Esa vehemente antipatía

Nadie renuncia al placer de odiar, la simpatía y la aversión son inherentes al temperamento, sostienen el andamio emocional. Abominación y aprecio son una sola cosa, sustancia bipolar, quizá es por eso que ha fracasado la propuesta de Voltaire para remediar el insano deporte de la discordia: tolerarnos mutuamente. Al fin y al cabo, dijo el pensador francés, “somos débiles, inconsecuentes, y sujetos a la mutabilidad y el error” (Diccionario filosófico).
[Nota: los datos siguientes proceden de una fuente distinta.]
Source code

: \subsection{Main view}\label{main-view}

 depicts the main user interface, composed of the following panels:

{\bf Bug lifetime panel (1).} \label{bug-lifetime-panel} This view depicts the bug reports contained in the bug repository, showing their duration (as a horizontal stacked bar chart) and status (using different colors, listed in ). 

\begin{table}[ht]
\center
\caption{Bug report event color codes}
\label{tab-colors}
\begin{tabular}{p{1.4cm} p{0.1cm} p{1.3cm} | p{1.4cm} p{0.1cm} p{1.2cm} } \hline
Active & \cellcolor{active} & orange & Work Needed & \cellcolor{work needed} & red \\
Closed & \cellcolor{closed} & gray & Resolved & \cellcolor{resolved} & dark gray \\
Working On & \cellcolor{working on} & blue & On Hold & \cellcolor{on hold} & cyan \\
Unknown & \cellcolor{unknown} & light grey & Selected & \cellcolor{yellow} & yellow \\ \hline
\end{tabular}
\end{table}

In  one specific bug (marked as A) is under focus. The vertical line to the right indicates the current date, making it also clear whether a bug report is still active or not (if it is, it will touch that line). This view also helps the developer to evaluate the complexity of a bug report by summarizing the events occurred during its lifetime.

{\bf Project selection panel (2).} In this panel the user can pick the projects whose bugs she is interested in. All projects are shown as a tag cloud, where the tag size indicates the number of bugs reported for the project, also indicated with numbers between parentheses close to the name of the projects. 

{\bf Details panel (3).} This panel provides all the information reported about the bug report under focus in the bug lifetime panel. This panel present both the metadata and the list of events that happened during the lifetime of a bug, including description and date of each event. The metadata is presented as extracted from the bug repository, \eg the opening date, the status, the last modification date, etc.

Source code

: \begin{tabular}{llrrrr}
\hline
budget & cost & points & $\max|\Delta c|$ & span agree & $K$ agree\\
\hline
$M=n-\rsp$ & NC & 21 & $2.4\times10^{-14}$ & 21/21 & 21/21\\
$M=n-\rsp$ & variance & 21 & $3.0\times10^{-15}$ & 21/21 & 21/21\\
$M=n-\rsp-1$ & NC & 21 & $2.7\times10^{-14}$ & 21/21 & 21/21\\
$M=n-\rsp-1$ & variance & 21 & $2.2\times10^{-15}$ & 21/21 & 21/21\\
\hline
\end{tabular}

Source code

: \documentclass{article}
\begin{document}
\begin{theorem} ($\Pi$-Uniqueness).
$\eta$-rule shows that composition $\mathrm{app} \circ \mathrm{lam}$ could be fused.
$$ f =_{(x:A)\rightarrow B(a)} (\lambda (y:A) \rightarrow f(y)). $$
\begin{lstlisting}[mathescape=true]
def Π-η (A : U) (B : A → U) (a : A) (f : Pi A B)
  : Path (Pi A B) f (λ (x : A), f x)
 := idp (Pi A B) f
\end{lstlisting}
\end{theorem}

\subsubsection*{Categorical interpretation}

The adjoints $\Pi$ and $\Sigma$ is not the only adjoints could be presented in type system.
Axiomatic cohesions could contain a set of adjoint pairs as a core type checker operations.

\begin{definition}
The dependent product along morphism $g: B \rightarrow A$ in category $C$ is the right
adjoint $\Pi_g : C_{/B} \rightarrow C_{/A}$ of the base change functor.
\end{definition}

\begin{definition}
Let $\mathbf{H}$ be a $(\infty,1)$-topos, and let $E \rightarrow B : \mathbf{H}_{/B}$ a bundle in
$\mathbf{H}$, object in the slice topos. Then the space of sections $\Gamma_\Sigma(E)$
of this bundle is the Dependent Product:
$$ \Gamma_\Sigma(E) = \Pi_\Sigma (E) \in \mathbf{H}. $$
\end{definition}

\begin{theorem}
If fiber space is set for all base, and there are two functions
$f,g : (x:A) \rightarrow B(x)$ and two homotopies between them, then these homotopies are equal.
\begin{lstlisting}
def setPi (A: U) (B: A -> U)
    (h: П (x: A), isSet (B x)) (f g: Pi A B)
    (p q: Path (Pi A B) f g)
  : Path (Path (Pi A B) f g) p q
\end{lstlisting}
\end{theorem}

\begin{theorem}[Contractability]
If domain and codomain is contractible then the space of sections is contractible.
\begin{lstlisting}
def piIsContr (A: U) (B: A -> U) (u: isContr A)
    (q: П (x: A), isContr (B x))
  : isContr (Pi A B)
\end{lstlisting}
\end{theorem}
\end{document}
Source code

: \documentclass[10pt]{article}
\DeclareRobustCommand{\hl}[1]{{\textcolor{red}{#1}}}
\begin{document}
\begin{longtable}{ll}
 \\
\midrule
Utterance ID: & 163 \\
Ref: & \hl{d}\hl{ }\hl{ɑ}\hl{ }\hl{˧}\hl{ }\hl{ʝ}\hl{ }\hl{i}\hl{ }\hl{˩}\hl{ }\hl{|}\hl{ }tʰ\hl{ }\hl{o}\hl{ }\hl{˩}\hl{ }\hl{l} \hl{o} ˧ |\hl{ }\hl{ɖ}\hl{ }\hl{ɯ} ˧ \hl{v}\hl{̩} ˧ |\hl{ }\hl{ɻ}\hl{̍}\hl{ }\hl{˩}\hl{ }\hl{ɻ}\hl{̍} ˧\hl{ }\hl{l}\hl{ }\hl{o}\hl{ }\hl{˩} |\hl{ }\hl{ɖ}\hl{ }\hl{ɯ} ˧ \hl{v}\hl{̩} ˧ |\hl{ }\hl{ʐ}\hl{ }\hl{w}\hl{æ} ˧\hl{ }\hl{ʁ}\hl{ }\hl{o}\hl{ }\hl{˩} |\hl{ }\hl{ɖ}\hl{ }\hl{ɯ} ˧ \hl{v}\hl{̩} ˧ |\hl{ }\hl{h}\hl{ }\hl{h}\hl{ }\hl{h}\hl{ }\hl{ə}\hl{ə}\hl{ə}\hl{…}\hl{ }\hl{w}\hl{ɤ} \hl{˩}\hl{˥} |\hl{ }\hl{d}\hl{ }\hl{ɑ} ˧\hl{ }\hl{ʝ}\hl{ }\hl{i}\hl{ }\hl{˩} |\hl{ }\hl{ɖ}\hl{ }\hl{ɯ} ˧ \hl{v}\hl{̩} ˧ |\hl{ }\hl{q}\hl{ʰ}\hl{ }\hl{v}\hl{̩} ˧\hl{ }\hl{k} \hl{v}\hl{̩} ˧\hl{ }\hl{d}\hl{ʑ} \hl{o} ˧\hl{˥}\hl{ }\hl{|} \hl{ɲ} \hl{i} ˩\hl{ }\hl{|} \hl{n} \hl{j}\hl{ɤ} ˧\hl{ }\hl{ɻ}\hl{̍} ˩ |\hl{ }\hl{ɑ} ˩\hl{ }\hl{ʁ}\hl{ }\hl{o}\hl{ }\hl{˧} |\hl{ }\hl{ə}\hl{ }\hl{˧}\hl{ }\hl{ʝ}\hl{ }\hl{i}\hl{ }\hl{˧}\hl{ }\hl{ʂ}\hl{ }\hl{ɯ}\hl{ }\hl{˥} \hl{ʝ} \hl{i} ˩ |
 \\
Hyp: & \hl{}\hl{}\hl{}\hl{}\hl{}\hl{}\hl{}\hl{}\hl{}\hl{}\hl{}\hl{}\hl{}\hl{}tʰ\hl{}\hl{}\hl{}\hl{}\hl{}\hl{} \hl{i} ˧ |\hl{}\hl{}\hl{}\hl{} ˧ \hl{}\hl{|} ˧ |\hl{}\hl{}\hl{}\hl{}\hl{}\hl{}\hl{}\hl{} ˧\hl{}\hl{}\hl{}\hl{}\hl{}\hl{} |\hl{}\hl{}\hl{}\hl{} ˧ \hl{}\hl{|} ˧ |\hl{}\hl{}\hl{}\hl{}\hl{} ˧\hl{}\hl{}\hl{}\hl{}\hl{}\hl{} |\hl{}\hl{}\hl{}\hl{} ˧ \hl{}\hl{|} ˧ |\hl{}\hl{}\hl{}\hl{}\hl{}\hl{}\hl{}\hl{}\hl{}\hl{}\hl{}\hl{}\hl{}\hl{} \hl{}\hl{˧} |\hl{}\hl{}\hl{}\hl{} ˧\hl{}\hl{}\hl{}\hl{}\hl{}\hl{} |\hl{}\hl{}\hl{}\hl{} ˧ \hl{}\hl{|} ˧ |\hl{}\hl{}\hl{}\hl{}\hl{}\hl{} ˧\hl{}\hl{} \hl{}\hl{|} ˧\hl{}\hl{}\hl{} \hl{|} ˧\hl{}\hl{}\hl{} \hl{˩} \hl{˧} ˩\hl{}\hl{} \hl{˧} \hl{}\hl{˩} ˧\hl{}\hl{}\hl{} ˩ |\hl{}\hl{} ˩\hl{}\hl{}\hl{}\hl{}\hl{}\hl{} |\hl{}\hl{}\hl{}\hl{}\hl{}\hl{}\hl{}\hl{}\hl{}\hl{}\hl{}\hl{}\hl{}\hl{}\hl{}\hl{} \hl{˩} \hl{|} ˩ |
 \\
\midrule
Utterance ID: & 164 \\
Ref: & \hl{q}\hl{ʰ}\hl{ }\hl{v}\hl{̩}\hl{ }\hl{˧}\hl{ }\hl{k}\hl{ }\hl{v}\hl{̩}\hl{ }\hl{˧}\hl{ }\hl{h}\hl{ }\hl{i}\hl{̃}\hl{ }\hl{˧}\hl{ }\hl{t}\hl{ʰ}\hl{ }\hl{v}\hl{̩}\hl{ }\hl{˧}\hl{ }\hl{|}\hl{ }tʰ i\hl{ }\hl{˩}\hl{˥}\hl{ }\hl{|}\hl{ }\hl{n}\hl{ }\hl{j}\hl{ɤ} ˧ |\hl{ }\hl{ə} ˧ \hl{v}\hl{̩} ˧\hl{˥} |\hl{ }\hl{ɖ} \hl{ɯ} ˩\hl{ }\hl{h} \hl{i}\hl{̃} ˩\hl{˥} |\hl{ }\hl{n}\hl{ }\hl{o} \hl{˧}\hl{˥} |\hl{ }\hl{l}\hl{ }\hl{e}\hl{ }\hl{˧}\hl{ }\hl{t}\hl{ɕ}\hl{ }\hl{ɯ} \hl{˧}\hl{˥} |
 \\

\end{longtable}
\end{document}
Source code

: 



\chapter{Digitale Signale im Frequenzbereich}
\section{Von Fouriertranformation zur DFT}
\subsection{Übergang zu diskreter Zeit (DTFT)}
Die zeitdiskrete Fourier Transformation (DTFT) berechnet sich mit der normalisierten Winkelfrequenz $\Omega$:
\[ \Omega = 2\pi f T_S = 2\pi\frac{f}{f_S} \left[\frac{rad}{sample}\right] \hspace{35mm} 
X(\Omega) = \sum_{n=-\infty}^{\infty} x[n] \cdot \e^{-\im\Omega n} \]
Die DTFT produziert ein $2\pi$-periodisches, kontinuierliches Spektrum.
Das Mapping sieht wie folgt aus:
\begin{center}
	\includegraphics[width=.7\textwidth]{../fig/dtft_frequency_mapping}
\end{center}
La abominación y el repudio son elementos naturales, sí, pero para alcanzar aquel estadio del que también habló Voltaire, la alteridad, es necesario conciliar el peso de cada impulso y, sobre todo, razonar nuestros aprecios y ojerizas. Con solo meditar por qué algo o alguien nos es grato o desagradable podríamos toparnos con la verdadera esencia de lo que hay dentro de nosotros aunque, posiblemente, no nos guste lo que lleguemos a encontrar.

Últimamente, la antipatía avasalla a la afinidad en medios y redes. Es el potingue que más se expele, el que envenena los extraños eslabones del pacto social pues la hostilidad es expansiva: al expresar la malquerencia por alguien o algo se ataca frontalmente a los adeptos de ese alguien o algo, porque es más común que los argumentos de la repulsa sean escasos o incluso inexistentes, se insulta a mansalva o se menosprecia o vitupera con gratuidad y sin sentido, se obvian ciertos detalles o se ningunean virtudes, se defienden figuras o hechos impresentables en aras de denigrar a los opuestos.

Ejemplos sobran: en el todavía fresco affaire de Carmen Aristegui–MVS, alguien filtró las facturas de los pagos que la periodista recibía por su programa —asunto de privados y no de interés público, vale la pena recordar—, lo que enardeció la inquina de sus detractores, colegas periodistas la mayoría de ellos, para los que los honorarios incriminan mientras que las transas de la política son perfectamente comprensibles. La muerte de Eduardo Galeano también sirvió para practicar la tirria en ciertos espacios de opinión, se le tildó de “santón” de izquierda, de explotador de causas y movimientos, se despreció su obra sin tomar en cuenta que, por ejemplo, Las venas abiertas de América Latina surgió en un contexto de dictaduras militares auspiciadas por Estados Unidos (el triángulo Argentina–Uruguay–Chile), que formó parte de una mirada generacional completamente diferente a la de estos días. Y sí, tal vez el libro de Galeano ahora sea un panfleto demodé pero es imposible negar el impacto que generó entre continentes.

También está el caso de Günter Grass. Su reclutamiento en las Warffen–SS del Reich a los 17 años, episodio que él mismo relató en sus memorias, se convirtió en una mácula que lo persiguió denodadamente, un crimen del que él no era del todo responsable. No obstante, todavía hay quienes sostienen que Grass fue un tipo indigno de la admiración y el reconocimiento.

La antipatía podría ser beneficiosa para una sociedad tan compleja, tan diversa, basta con pensar en un cuerpo estreñido. Si no evacuamos la ponzoña, lo más probable sea que ese organismo llegue a la implosión pero quizá sus propiedades lenitivas serían mejores si se argumentara (o razonara) la propia repugnancia. Diseminar la aversión con puros dicterios solo alimenta más encono, cuando el disenso nos mueve a esclarecer las ideas contrarias y solo nos topamos con incontables necedades.